Thursday, June 07, 2007 | 5 comment(s)
I know what makes diabetes so difficult:
Today I did a basal rate test.
And it clearly showed that I could acheive near normal blood sugars for a decently long time... if only I didn't eat anthing.
It's been about a year since I tested my basal rate settings. Before then, I had been on an insulin pump for almost 5 years and had practically the same 2 (TWO!) basal rates since the day I first started the pump. My endocrinologist at the time urged me to do some basal rate tests when I first started, but I always wimped out.
I tried, honestAfter 20-some years of living with diabetes and having to eat each-and-every meal, often in exact time increments, and to be force-fed snacks in between meals, the whole concept of fasting was completely foriegn to me.
I tried a few times, but I would break out into sweats and get what I would describe as symptoms of hypoglycemia even though I was coasting in around 180 or something ridiculous like that.
Before going on my pump, I was told how much better my control could be with it. But rather than improving my control, it actually got worse when I went on a pump (and I attribute at least part of that to the inaccurately set basal rates). I certainly liked not having to take 4-6 needles per day, but I was pretty non-plussed about the lack of improvement.
When I upgraded from my Minimed 508 to the 515, I was looking forward to taking advantage of the built-in bolus wizard. This meant that I REALLY needed to get all my basal rates figured out first. I knew that I needed to start with a solid foundation (i.e., a base) before I could even try to figure out my carb ratios. Without this base in place, even if I were to figure out some carb ratios, they wouldn't be exactly right because they would potentially (i.e., very likely) be incorporating some over- or under-coverage in my basal rates. Without this baseline of insulin coverage personally tailored, I don't think one can get nearly as much out of a pump as they should. This is the one piece of unsolicited advice that I dole out rather regularly when I meet (most likely via email) someone who is about to start on a pump. Getting your basal rates set can be tough, but it is very important to put in the effort and do 'em. It took me over 2 months to figure it all out. A lot of fasting and testing and retesting. I remember feeling frustrated when I would go low during a basal rate test because I knew that meant that I would have to start all over again in a few days. But there was also a bit of twisted relief because then I could eat!
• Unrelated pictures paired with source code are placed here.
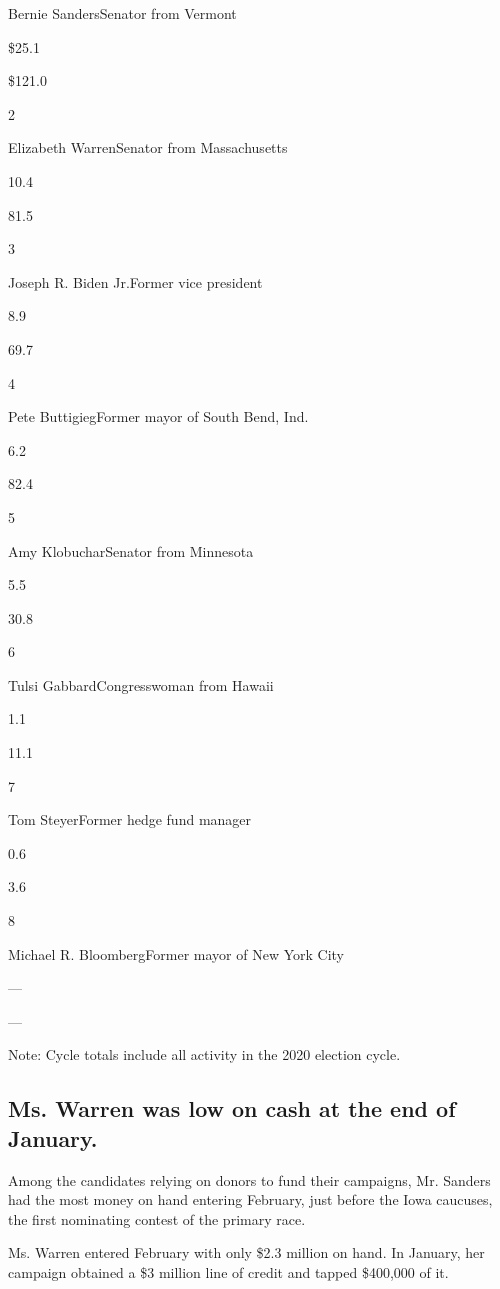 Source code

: Bernie SandersSenator from Vermont

\$25.1

\$121.0

2

Elizabeth WarrenSenator from Massachusetts

10.4

81.5

3

Joseph R. Biden Jr.Former vice president

8.9

69.7

4

Pete ButtigiegFormer mayor of South Bend, Ind.

6.2

82.4

5

Amy KlobucharSenator from Minnesota

5.5

30.8

6

Tulsi GabbardCongresswoman from Hawaii

1.1

11.1

7

Tom SteyerFormer hedge fund manager

0.6

3.6

8

Michael R. BloombergFormer mayor of New York City

---

---

Note: Cycle totals include all activity in the 2020 election cycle.

\hypertarget{ms-warren-was-low-on-cash-at-the-end-of-january}{%
\subsection{Ms. Warren was low on cash at the end of
January.}\label{ms-warren-was-low-on-cash-at-the-end-of-january}}

Among the candidates relying on donors to fund their campaigns, Mr.
Sanders had the most money on hand entering February, just before the
Iowa caucuses, the first nominating contest of the primary race.

Ms. Warren entered February with only \$2.3 million on hand. In January,
her campaign obtained a \$3 million line of credit and tapped \$400,000
of it.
Intellectually, I knew what I needed to do. But sometimes there is a significant gap between theory and implementation (and this just so happened to be one of those times). To help me bridge that gap, I decided to work with Gary Scheiner at Integrated Diabetes Services. In case you don't know Gary, he is great. He's a CDE and works remotely with clients to help them with their diabetes management. To be able to work with a fellow diabetic who was always an email or phone call away with assistance to help figure out my basal rate and carb ratio settings was remarkable. Really, I can't stress this enough. The current structure of meeting with an endocrinologist once every 3 months, for 20 minutes (max) is just ridiculous. That's not enough time. If you're feeling like you can't figure out something specific with your treatment plan, I highly recommend working with Gary to help out. It wasn't very cheap, and it wasn't covered by my insurance, but the benefits were huge, and it's hard to put a price on the long-term effects better control will have for me. While I still haven't gotten to my goal of an A1c reading below 7 (or 6.5), I do give him a lot of credit for helping me get as close as I have to that goal (one of these days I'll get there!).
After working with Gary for about 3 months, my 2 basal rates were replaced with 8(!).
Over the past few months, however, I've been noticing my blood sugars take a pretty significant drop on a semi-regular basis right before lunch. I knew that the first place to start in figuring out what is going on was to retest my basal rates (I've been putting this off for a while now).
But this morning, I woke up at 115 mg/dl (which was exactly where I was when I tested at 2:15am as well), and I decided at the spur-of-the-moment that I was going to do a basal rate test today. I biked into work so I didn't have to worry about trying to shower
Sleepy LogicUpon waking up, I thought this was a good thing. What I didn't realize was that I wouldn't be able to pull off any sort of awkward shower at work, and so I would be kinda gross at work. And to make matters worse, I rode my bike home from work last night and didn't exactly shower before going to bed. I was, what Megan likes to call, a dirty bird today.
Oh well. I stayed in my office and didn't eat lunch with others (I was fasting, see?) so I shouldn't have offended too many people.
My blood sugars stayed rock solid from 2:15am through 3:15pm. I was thinking I would hold out as long as I could without eating, but I finally broke down and had to eat something before biking home. The spike that came after eating was impressive. I under-bolused a little for what I ate because I knew I was going to be biking home while my insulin was peaking. Just as I planned, though that exercise knocked it down into range in no time. I'm pretty proud, actually. It's 9:30pm, after a rather unhealthy dinner of a PB&J, and I'm sitting here at 122 mg/dl. To quote Col. John "Hannibal" Smith: "I love it when a plan comes together."
If only we didn't have to eat... life would be so much easier.